Analysis of the localization and interaction between proteins of the fungal heme uptake system

Fungal pathogens of the Candida clade have evolved a system that enables them to take environmental heme up as heme or iron source. The fungal heme uptake system consists of a family of differentially localized extracellular CFEM hemophores such as Rbt5, Pga7 and Csa2 that can capture heme from hemoglobin and other host proteins, and transfer it across the cell envelope to the cell membrane. At the plasma membrane, heme is thought to be endocytosed into the cell via Frp1 and Frp2, transmembrane proteins related to ferric reductases. To better understand the interactions between these proteins, we have tagged the CFEM hemophores Rbt5 and Pga7, as well as FRP1, with GFP and its derivatives mScarlet and mCherry. The tagged proteins were tested for activity and cellular localization under different conditions.
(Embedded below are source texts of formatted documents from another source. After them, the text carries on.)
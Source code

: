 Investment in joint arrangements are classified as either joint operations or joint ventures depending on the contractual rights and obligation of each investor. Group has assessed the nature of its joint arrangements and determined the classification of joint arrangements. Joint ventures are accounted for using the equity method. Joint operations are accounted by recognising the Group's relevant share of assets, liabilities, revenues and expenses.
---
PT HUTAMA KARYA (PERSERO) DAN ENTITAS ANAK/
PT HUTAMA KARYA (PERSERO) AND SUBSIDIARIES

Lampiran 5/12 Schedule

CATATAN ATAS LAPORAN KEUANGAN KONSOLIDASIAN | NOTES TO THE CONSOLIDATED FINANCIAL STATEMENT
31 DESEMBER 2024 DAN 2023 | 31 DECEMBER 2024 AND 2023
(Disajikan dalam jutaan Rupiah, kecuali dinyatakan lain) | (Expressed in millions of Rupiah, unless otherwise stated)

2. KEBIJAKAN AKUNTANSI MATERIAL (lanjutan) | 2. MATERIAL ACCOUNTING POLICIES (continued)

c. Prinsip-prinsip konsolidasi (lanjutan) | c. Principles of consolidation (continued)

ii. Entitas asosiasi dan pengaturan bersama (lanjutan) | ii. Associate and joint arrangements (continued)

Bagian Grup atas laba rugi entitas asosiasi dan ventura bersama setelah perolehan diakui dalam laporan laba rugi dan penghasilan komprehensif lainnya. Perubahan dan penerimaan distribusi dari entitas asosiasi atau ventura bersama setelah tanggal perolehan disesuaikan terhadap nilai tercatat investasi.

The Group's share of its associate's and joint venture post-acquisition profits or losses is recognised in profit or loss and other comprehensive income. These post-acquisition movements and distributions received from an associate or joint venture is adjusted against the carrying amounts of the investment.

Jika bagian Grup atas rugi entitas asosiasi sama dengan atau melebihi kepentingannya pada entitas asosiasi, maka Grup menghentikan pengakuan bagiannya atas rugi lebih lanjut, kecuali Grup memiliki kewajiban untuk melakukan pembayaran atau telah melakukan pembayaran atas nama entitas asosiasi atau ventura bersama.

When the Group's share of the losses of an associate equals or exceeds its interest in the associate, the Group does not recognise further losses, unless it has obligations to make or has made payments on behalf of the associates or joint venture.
Interaction between FRP proteins and CFEM hemophores is monitored in vivo by co-localization of fluorescent protein-tagged proteins. Mobility of the membrane-bound proteins is monitored by FRAP (Fluorescence Recovery after Photobleaching). Expression of recombinant CFEM hemophores, which were shown to exchange heme in vitro, as FP fusions enables to test their interactions by FRET (Forster Resonance Energy Transfer).